Article Preview
TopIntroduction
Distributed consensus is one of the most important building blocks for distributed systems (Zhao, 2014). For example, it is impossible to build a highly available cloud service without using some distributed consensus algorithm to ensure that all replicas remain consistent (Camargos, Madeira, & Pedone 2006; Camargos, Schmidt, & Pedone, 2008; Zhao, Melliar-Smith, & Moser, 2010; Zhao, 2010). Fast Paxos (Lamport, 2006) is one of the latest variants of the original Paxos algorithm (Lamport, 2001) (referred to as Classic Paxos) for distributed consensus. Classic Paxos is a good fit for state-machine replication and it has been used in a number of practical fault tolerant systems (Bolosky et al., 2011; Burrows, 2006; Hunt et al., 2010; Mao et al., 2008; Rao, Shekita, & Tata, 2011). Fast Paxos aims to further reduce the latency for reaching consensus by using a larger quorum size. Similar to Classic Paxos, Fast Paxos operates in rounds and there are two phases in each round. If a consensus is not reached within a round, a new round will be launched for liveness. In Fast Paxos, there can be two different types of rounds: fast rounds and classic rounds. A classic round would operate the same way as a round in Classic Paxos except that the value selection rule at the coordinator is different, as to be explained in later sections. In the original article published by Lamport (Lamport, 2006), the quorum requirement as well as the value selection rule depend on the evaluation of the following observation known as O4(v) in (Lamport, 2006):
A value has been or might yet be chosen in round k only if there exists a k-quorum R such that vr(a) = k and vv(a) = v for every acceptor a in RTQ. (Lamport, 2006)
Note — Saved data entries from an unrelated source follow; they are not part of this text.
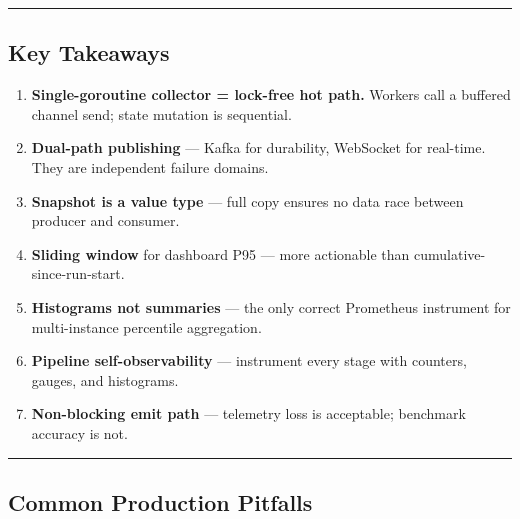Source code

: \documentclass[
]{article}
\providecommand{\tightlist}{%
  \setlength{\itemsep}{0pt}\setlength{\parskip}{0pt}}
\begin{document}
\begin{center}\rule{0.5\linewidth}{0.5pt}\end{center}

\hypertarget{key-takeaways}{%
\subsection{Key Takeaways}\label{key-takeaways}}

\begin{enumerate}
\def\labelenumi{\arabic{enumi}.}
\tightlist
\item
  \textbf{Single-goroutine collector = lock-free hot path.} Workers call
  a buffered channel send; state mutation is sequential.
\item
  \textbf{Dual-path publishing} --- Kafka for durability, WebSocket for
  real-time. They are independent failure domains.
\item
  \textbf{Snapshot is a value type} --- full copy ensures no data race
  between producer and consumer.
\item
  \textbf{Sliding window} for dashboard P95 --- more actionable than
  cumulative-since-run-start.
\item
  \textbf{Histograms not summaries} --- the only correct Prometheus
  instrument for multi-instance percentile aggregation.
\item
  \textbf{Pipeline self-observability} --- instrument every stage with
  counters, gauges, and histograms.
\item
  \textbf{Non-blocking emit path} --- telemetry loss is acceptable;
  benchmark accuracy is not.
\end{enumerate}

\begin{center}\rule{0.5\linewidth}{0.5pt}\end{center}

\hypertarget{common-production-pitfalls}{%
\subsection{Common Production
Pitfalls}\label{common-production-pitfalls}}
\end{document}
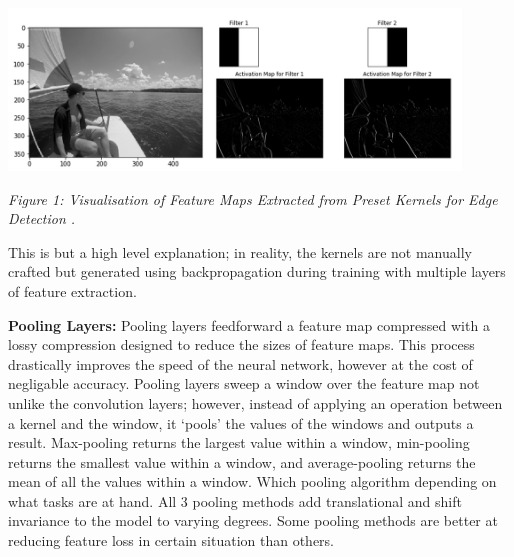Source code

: \documentclass[11pt]{article}
\def\paraskip{\vskip 0.4cm}
\begin{document}
        \begin{center}
            \includegraphics[width=12cm]{kernels.png}
            \\
            \raggedright \textit{
            Figure 1: Visualisation of Feature Maps Extracted from Preset Kernels for Edge Detection \cite{cnn goat}.
            }
        \end{center}
        
        \noindent This is but a high level explanation; in reality, the kernels are not manually crafted but generated using backpropagation during training with multiple layers of feature extraction.

        \paraskip
        \noindent\textbf{Pooling Layers: } Pooling layers feedforward a feature map compressed with a lossy compression designed to reduce the sizes of feature maps. This process drastically improves the speed of the neural network, however at the cost of negligable accuracy. Pooling layers sweep a window over the feature map not unlike the convolution layers; however, instead of applying an operation between a kernel and the window, it `pools' the values of the windows and outputs a result. Max-pooling returns the largest value within a window, min-pooling returns the smallest value within a window, and average-pooling returns the mean of all the values within a window. Which pooling algorithm depending on what tasks are at hand. All 3 pooling methods add translational and shift invariance to the model to varying degrees. Some pooling methods are better at reducing feature loss in certain situation than others.
\end{document}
Here Q refers to the quorum formed for the current round, k is the most recent round number in which an acceptor a has casted a vote, k-quorum means the quorum used in round k, vr(a) refers to the round number in which the acceptor a has casted a vote, and vv(a) refers to the value contained in that vote. O4(v) is true if and only if the above observation is true for some round k for the value v.
As we can see, to evaluate this observation, one must examine every previous round k, and determine whether or not a k-quorum exists for round k that satisfies the specific constraint on v. This implies that for the coordinator to evaluate whether or not a value v satisfies O4(v), it must collect votes from every acceptor of the system in every round, which is simply not practical in asynchronous environment.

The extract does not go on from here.